- Exercise aim -
Below are some records. Reproduce them exactly from their first line through the line with "As an example, in", inclusive.

- Data extract -
----

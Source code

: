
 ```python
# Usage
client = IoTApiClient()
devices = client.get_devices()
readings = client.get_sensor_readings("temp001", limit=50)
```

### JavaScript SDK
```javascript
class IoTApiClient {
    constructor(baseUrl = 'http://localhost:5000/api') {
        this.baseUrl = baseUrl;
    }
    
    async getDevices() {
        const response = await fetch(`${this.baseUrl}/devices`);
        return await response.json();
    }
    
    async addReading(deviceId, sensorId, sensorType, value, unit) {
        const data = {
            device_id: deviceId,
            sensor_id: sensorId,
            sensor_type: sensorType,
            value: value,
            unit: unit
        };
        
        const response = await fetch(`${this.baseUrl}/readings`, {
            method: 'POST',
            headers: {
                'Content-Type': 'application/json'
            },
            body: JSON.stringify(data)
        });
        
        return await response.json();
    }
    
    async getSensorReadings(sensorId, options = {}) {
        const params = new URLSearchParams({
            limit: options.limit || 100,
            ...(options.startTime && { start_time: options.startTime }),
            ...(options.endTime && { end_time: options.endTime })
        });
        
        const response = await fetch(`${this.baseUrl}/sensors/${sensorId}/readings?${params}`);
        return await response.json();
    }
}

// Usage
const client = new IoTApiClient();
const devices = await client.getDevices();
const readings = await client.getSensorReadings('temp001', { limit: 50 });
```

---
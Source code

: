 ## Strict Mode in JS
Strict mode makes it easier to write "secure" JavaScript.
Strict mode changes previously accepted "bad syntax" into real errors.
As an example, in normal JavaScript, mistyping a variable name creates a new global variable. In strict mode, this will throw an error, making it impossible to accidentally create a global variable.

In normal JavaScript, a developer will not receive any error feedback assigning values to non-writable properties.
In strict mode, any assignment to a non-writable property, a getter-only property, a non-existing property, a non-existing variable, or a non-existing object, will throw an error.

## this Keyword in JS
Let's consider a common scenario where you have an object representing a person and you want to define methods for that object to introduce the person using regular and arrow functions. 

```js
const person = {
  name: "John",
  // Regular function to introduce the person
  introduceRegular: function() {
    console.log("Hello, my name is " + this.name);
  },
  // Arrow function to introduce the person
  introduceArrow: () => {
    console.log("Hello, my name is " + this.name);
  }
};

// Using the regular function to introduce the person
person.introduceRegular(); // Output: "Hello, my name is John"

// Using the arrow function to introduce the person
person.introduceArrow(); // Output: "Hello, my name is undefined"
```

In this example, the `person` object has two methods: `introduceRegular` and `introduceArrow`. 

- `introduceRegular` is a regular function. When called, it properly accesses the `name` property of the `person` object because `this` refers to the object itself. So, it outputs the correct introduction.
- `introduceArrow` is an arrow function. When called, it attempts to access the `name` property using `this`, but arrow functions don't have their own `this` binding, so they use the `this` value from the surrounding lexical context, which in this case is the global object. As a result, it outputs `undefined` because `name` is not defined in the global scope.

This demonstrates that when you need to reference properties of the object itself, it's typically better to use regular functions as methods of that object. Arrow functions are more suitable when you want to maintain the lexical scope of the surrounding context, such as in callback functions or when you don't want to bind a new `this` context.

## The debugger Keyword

----

- Response to this task -
Source code

:
 ```python
# Usage
client = IoTApiClient()
devices = client.get_devices()
readings = client.get_sensor_readings("temp001", limit=50)
```

### JavaScript SDK
```javascript
class IoTApiClient {
    constructor(baseUrl = 'http://localhost:5000/api') {
        this.baseUrl = baseUrl;
    }
    
    async getDevices() {
        const response = await fetch(`${this.baseUrl}/devices`);
        return await response.json();
    }
    
    async addReading(deviceId, sensorId, sensorType, value, unit) {
        const data = {
            device_id: deviceId,
            sensor_id: sensorId,
            sensor_type: sensorType,
            value: value,
            unit: unit
        };
        
        const response = await fetch(`${this.baseUrl}/readings`, {
            method: 'POST',
            headers: {
                'Content-Type': 'application/json'
            },
            body: JSON.stringify(data)
        });
        
        return await response.json();
    }
    
    async getSensorReadings(sensorId, options = {}) {
        const params = new URLSearchParams({
            limit: options.limit || 100,
            ...(options.startTime && { start_time: options.startTime }),
            ...(options.endTime && { end_time: options.endTime })
        });
        
        const response = await fetch(`${this.baseUrl}/sensors/${sensorId}/readings?${params}`);
        return await response.json();
    }
}

// Usage
const client = new IoTApiClient();
const devices = await client.getDevices();
const readings = await client.getSensorReadings('temp001', { limit: 50 });
```

---
Source code

: ## Strict Mode in JS
Strict mode makes it easier to write "secure" JavaScript.
Strict mode changes previously accepted "bad syntax" into real errors.
As an example, in normal JavaScript, mistyping a variable name creates a new global variable. In strict mode, this will throw an error, making it impossible to accidentally create a global variable.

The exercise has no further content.